Now, New Delhi is taking this energy relationship to the next level and hoping to formalise it through a bilateral pact.
The incredible importance of Japan’s acceptance of the Indo-US nuclear deal is little understood by the lay Indian public. The fact is that the two US companies pushing to build civilian nuclear plants in India, General Electric and Westinghouse Electric Co (WEC), are either partly or wholly owned by Japanese companies. GE and Hitachi came together in a 60:40 per cent international joint venture in 2006, while Toshiba Corp. bought Westinghouse outright in 2006 for $4 billion.
In fact, Japan’s Mitsubishi Nuclear Fuel Co was in December 2008 restructured as a comprehensive nuclear fuel fabrication company, with a 30 per cent stake by the French firm Areva, so as to allow it to expand domestic operations into overseas markets.
Since these companies are so intimately tied into the Japanese companies, Tokyo has long been telling New Delhi that the Indo-US deal cannot be fully implemented on the ground unless Japan allows its own companies to further empower its US and French partner companies to sell civilian nuclear technology to a country (India) which has not signed the Nuclear Non-Proliferation Treaty.
Since without Tokyo’s permission the 123 Agreement — soon to face the US Congress for final ratification — cannot be implemented on the ground in India, the need for an intergovernmental agreement had become pressing.

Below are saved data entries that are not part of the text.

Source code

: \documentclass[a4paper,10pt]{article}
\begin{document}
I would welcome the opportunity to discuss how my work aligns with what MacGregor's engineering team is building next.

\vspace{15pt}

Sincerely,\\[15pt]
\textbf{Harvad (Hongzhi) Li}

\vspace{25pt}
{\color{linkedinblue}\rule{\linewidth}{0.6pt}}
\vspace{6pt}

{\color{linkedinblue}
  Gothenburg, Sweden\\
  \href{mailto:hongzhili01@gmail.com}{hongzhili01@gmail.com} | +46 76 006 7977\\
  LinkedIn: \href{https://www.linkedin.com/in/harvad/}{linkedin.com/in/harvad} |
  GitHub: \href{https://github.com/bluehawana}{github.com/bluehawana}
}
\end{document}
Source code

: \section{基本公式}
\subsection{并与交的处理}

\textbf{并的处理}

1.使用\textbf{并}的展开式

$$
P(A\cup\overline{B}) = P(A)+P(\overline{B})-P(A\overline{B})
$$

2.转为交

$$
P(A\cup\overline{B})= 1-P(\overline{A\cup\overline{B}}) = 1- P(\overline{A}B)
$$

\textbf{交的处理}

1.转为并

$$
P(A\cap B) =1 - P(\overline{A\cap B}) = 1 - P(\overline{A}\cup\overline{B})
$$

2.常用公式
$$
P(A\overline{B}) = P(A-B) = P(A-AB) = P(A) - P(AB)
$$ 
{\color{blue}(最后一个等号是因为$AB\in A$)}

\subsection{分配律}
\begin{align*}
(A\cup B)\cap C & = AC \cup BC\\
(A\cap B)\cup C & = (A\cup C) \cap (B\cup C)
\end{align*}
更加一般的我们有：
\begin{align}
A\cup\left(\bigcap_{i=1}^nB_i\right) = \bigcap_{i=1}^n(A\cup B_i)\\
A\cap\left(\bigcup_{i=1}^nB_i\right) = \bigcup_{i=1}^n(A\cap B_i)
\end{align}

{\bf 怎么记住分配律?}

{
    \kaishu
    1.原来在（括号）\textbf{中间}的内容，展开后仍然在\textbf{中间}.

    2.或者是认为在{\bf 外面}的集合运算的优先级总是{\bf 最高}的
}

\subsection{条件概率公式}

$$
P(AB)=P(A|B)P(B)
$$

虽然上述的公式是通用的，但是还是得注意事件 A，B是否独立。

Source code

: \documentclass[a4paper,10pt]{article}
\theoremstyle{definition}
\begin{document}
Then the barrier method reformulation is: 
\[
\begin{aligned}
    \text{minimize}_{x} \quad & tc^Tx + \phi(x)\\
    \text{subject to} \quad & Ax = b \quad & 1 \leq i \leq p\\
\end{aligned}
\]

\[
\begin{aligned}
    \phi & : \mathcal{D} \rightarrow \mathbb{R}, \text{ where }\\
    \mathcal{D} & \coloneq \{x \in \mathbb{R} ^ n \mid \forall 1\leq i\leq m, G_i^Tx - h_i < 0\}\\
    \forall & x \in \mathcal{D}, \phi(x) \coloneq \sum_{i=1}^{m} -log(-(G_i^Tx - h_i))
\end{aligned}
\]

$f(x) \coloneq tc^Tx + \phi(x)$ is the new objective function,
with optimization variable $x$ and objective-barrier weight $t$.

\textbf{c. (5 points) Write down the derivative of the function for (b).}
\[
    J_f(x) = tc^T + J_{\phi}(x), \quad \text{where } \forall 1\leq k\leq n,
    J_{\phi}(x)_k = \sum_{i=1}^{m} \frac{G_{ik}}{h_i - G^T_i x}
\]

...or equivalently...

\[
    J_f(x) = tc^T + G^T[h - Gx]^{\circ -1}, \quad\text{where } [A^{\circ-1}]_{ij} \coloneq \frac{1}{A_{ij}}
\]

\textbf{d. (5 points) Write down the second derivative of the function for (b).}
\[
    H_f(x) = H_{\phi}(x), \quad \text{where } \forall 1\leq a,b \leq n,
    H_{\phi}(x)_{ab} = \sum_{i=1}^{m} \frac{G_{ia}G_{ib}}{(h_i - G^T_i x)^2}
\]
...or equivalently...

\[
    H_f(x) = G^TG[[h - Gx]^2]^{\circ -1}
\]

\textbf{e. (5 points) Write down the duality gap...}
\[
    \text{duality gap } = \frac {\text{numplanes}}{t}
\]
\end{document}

Meanwhile, the government introduced the nuclear liability Bill on the last day of the Budget session of Parliament on Friday. The Bill will be scrutinised by the standing committee headed by Samajwadi Party leader Mulayam Singh in the interim months before the monsoon session opens in July.
The US has told India it cannot put the leftover “procedures and arrangements” related to the 123 Agreement before the US Congress unless the nuclear liability Bill is passed by the Indian parliament.
India has already committed to Areva to build a nuclear power plant at Jaitapur in Maharashtra, the US has got two sites in Gujarat and Andhra Pradesh and the Russians, besides expanding the site at Kudankulam in Tamil Nadu will also set up another plant in Haripur, West Bengal. Each country has been allotted the manufacture of approximately 10,000 Mw of nuclear energy so that India can meet its target of 40,000 Mw by 2032.